═════ Task material ═════
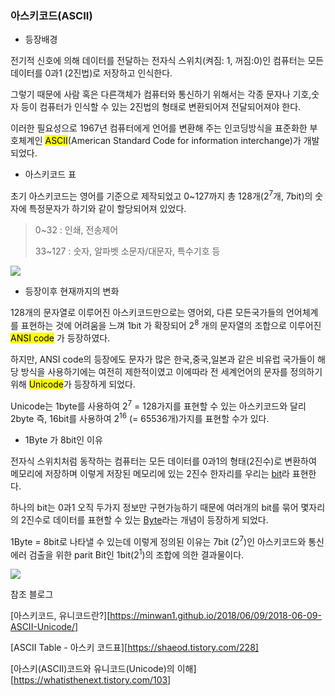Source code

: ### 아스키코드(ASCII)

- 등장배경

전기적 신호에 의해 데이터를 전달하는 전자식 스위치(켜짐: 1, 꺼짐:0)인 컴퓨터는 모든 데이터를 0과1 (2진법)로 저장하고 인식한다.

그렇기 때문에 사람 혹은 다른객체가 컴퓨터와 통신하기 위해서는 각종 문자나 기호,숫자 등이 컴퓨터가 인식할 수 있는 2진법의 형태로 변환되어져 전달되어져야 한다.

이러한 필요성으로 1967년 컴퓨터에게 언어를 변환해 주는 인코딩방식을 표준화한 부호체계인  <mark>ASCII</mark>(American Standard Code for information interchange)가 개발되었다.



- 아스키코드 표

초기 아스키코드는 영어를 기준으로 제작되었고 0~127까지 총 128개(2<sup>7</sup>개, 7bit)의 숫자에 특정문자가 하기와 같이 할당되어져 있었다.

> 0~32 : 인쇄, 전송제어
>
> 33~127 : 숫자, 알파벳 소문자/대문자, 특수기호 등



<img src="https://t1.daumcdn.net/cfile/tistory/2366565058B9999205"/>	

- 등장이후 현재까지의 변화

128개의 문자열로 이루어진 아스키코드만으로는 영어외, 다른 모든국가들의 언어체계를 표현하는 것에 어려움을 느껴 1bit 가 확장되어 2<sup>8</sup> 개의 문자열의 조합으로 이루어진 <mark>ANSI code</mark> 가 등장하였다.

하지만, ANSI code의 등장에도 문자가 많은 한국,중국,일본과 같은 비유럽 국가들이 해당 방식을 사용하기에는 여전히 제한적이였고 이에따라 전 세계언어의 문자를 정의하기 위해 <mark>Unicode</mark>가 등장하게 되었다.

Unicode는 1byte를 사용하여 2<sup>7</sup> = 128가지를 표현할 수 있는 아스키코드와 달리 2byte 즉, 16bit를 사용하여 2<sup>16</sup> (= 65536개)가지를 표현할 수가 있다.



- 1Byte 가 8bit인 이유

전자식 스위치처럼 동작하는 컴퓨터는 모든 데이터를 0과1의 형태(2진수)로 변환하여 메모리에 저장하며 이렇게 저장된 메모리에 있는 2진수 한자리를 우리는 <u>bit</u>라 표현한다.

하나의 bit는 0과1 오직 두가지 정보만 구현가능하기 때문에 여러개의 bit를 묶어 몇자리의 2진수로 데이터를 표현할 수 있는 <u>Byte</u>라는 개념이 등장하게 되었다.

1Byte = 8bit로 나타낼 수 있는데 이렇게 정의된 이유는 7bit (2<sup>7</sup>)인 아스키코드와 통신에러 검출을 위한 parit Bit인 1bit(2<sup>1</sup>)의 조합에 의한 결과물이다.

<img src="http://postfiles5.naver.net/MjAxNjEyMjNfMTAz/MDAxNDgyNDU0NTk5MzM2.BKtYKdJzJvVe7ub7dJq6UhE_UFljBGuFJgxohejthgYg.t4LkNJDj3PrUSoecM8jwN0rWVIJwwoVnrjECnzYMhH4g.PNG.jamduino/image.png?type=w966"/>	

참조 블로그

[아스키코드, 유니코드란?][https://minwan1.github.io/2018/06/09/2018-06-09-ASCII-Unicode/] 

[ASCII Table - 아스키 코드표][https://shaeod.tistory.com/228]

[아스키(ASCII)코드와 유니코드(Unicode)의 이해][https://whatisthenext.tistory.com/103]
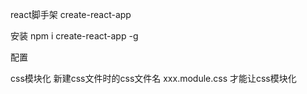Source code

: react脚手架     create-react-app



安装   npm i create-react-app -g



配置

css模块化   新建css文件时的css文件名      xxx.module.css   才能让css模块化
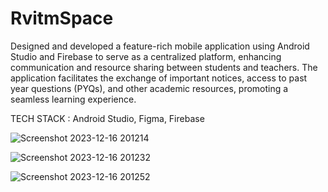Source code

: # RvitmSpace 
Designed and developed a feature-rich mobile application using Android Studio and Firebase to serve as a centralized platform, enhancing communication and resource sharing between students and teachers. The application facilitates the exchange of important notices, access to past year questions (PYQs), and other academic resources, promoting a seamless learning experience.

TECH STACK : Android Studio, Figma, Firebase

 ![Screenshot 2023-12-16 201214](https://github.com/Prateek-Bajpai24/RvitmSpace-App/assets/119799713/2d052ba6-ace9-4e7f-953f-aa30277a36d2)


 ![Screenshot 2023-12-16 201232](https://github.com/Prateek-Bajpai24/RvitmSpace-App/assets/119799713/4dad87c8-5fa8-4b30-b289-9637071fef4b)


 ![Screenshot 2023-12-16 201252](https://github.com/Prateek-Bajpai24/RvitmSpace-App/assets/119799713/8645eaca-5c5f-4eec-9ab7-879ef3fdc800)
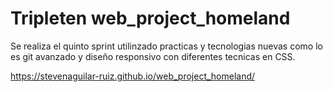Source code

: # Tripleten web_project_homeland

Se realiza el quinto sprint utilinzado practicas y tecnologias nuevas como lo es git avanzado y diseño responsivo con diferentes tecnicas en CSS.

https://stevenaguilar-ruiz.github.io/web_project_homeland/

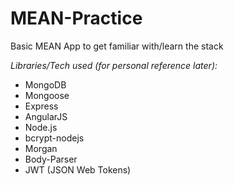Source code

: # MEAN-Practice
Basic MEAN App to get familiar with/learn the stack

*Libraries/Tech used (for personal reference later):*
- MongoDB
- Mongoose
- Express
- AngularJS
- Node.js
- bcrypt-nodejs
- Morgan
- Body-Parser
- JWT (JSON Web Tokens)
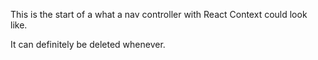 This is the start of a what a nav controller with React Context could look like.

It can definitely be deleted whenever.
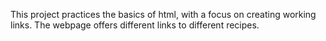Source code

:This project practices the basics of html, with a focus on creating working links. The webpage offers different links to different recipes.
═════
Task statement => The copy must start at the line containing "Basic MEAN App" and stop at the last line of the listing, both included, with every line exact and no pictures.

Exercise solution =>
Basic MEAN App to get familiar with/learn the stack

*Libraries/Tech used (for personal reference later):*
- MongoDB
- Mongoose
- Express
- AngularJS
- Node.js
- bcrypt-nodejs
- Morgan
- Body-Parser
- JWT (JSON Web Tokens)
 This is the start of a what a nav controller with React Context could look like.

It can definitely be deleted whenever.
Source code

:This project practices the basics of html, with a focus on creating working links. The webpage offers different links to different recipes.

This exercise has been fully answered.